Certo, a una certa Chiesa parve di rinascere, di tornare alle sorgenti del vangelo (quello predicato da Cristo ancor prima che la Parola venisse imprigionata nello scritto), ma il gioco magico durò poco, forse non più di qualche decennio.
Un tempo, diciamo anche fino a cinquant’anni fa, parlare di poveri era parlare della povera gente dei nostri paesi ancora soggetti ad un capitalismo sfrenato, resosi struttura di potere a cui nulla sfuggiva, complice anche una Chiesa che si alleava volentieri con i ricchi, giustificandosi in nome di princìpi che dire machiavellici sarebbe un’offesa a Machiavelli.
Era chiaro che a sentire parlare di “scelta preferenziale dei poveri,” la nostra gente di casa, abituata a subire (con tante promesse di paradiso ultraterreno!) le angherie di un potere ecclesiastico tutto cuore e anima per le cose di questo mondo, ebbe un sussulto di gioia, e le sembrò di sentire finalmente il calore del cuore di Cristo. Ai poveri, ovvero agli operai oramai abbandonati dalla Chiesa e che per questo si erano allontanati dalla Chiesa e dalle chiese, sembrò che si aprisse un nuovo cielo di nuove speranze.

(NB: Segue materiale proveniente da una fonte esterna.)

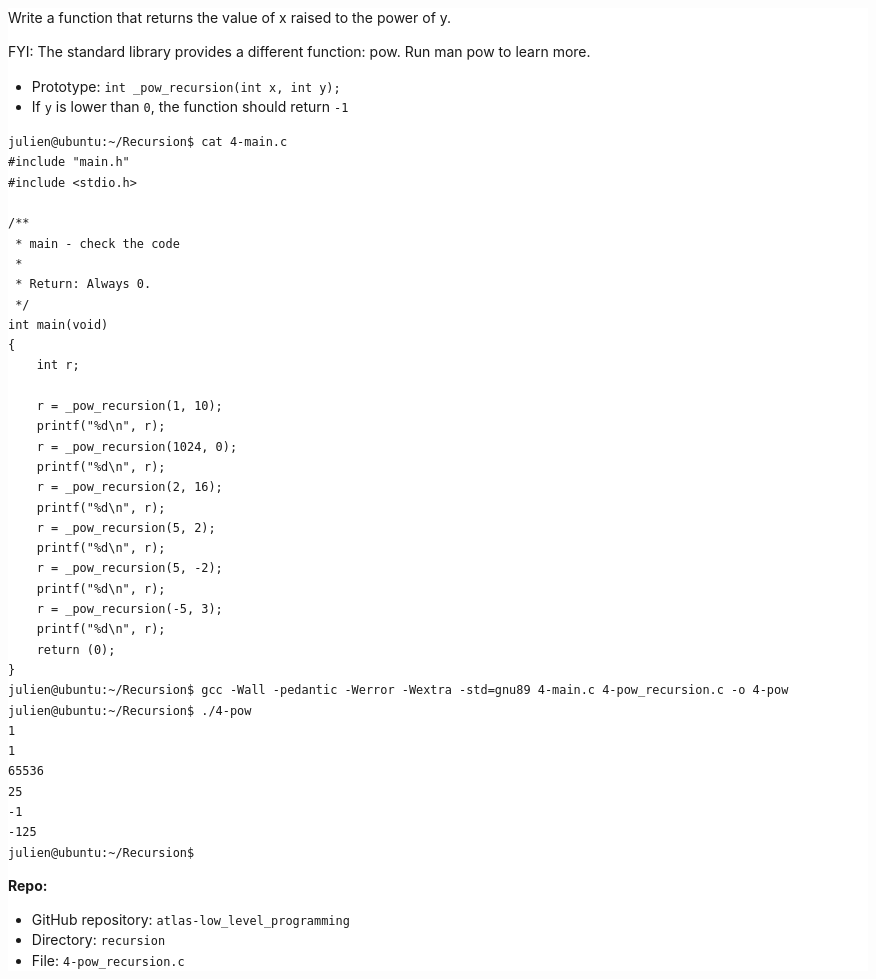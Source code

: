 Write a function that returns the value of x raised to the power of y.

FYI: The standard library provides a different function: pow. Run man pow to learn more.

- Prototype: `int _pow_recursion(int x, int y);`
- If `y` is lower than `0`, the function should return `-1`

```
julien@ubuntu:~/Recursion$ cat 4-main.c
#include "main.h"
#include <stdio.h>

/**
 * main - check the code
 *
 * Return: Always 0.
 */
int main(void)
{
    int r;

    r = _pow_recursion(1, 10);
    printf("%d\n", r);
    r = _pow_recursion(1024, 0);
    printf("%d\n", r);
    r = _pow_recursion(2, 16);
    printf("%d\n", r);
    r = _pow_recursion(5, 2);
    printf("%d\n", r);
    r = _pow_recursion(5, -2);
    printf("%d\n", r);
    r = _pow_recursion(-5, 3);
    printf("%d\n", r);
    return (0);
}
julien@ubuntu:~/Recursion$ gcc -Wall -pedantic -Werror -Wextra -std=gnu89 4-main.c 4-pow_recursion.c -o 4-pow
julien@ubuntu:~/Recursion$ ./4-pow
1
1
65536
25
-1
-125
julien@ubuntu:~/Recursion$

```

**Repo:**

- GitHub repository: `atlas-low_level_programming`
- Directory: `recursion`
- File: `4-pow_recursion.c`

Ma la Chiesa, anche nei suoi preti d’avanguardia (preti operai e non solo), non capì che non bastava un avvicinamento prevalentemente fisico ai poveri o agli sfruttati. Un avvicinamento che, se c’è stato, non ha però toccato minimamente i vertici della gerarchia.

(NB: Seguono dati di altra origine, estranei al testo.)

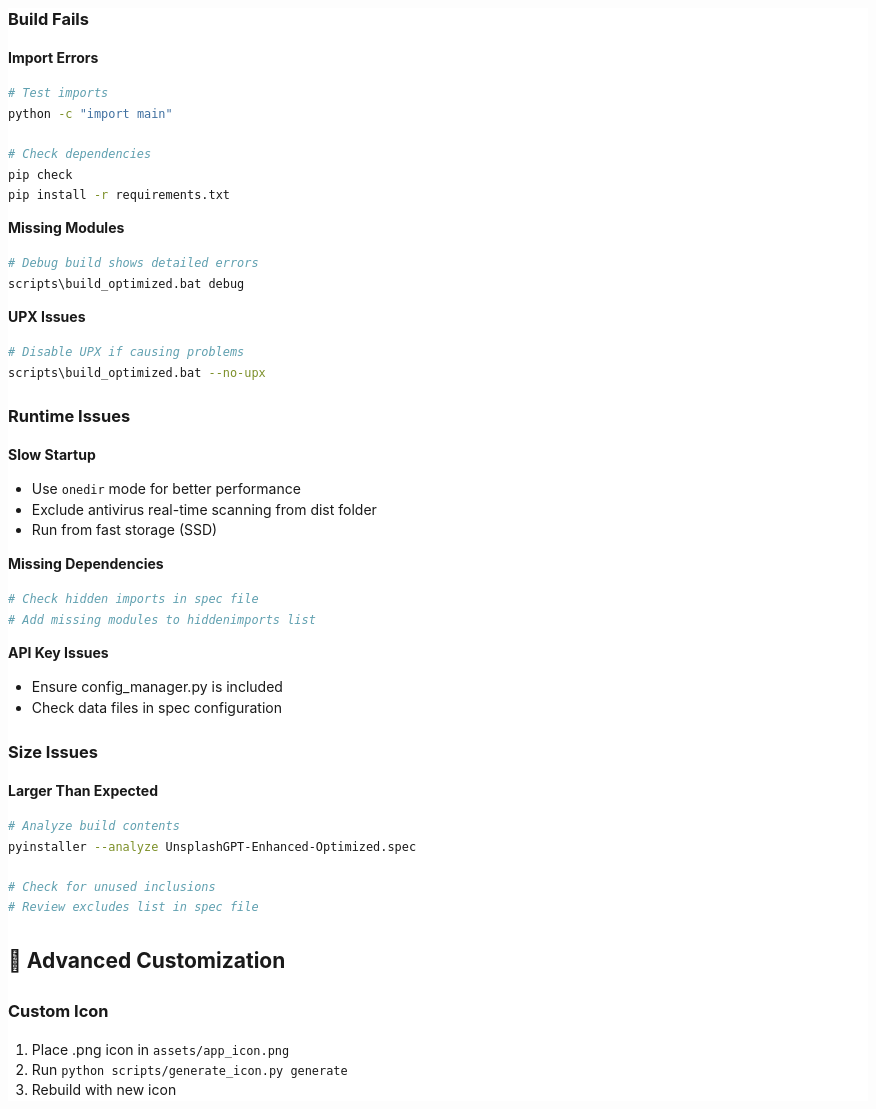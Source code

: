 ### Build Fails

**Import Errors**
```bash
# Test imports
python -c "import main"

# Check dependencies
pip check
pip install -r requirements.txt
```

**Missing Modules**
```bash
# Debug build shows detailed errors
scripts\build_optimized.bat debug
```

**UPX Issues**
```bash
# Disable UPX if causing problems
scripts\build_optimized.bat --no-upx
```

### Runtime Issues

**Slow Startup**
- Use `onedir` mode for better performance
- Exclude antivirus real-time scanning from dist folder
- Run from fast storage (SSD)

**Missing Dependencies**
```bash
# Check hidden imports in spec file
# Add missing modules to hiddenimports list
```

**API Key Issues**
- Ensure config_manager.py is included
- Check data files in spec configuration

### Size Issues

**Larger Than Expected**
```bash
# Analyze build contents
pyinstaller --analyze UnsplashGPT-Enhanced-Optimized.spec

# Check for unused inclusions
# Review excludes list in spec file
```

## 🎯 Advanced Customization

### Custom Icon
1. Place .png icon in `assets/app_icon.png`
2. Run `python scripts/generate_icon.py generate`
3. Rebuild with new icon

Sì, l’illusione durò poco, e poi il giocattolo si ruppe, appena il mondo dei poveri, operai e sfruttati, sentì l’odore di diritti/pretese che andavano oltre le loro più che sacrosante esigenze di giustizia. Ad ogni diritto conquistato non corrispondeva un altrettanto dovere di quell’essere umano, che non è fatto solo di lavoro e di pane, di benessere materiale o di piaceri della vita.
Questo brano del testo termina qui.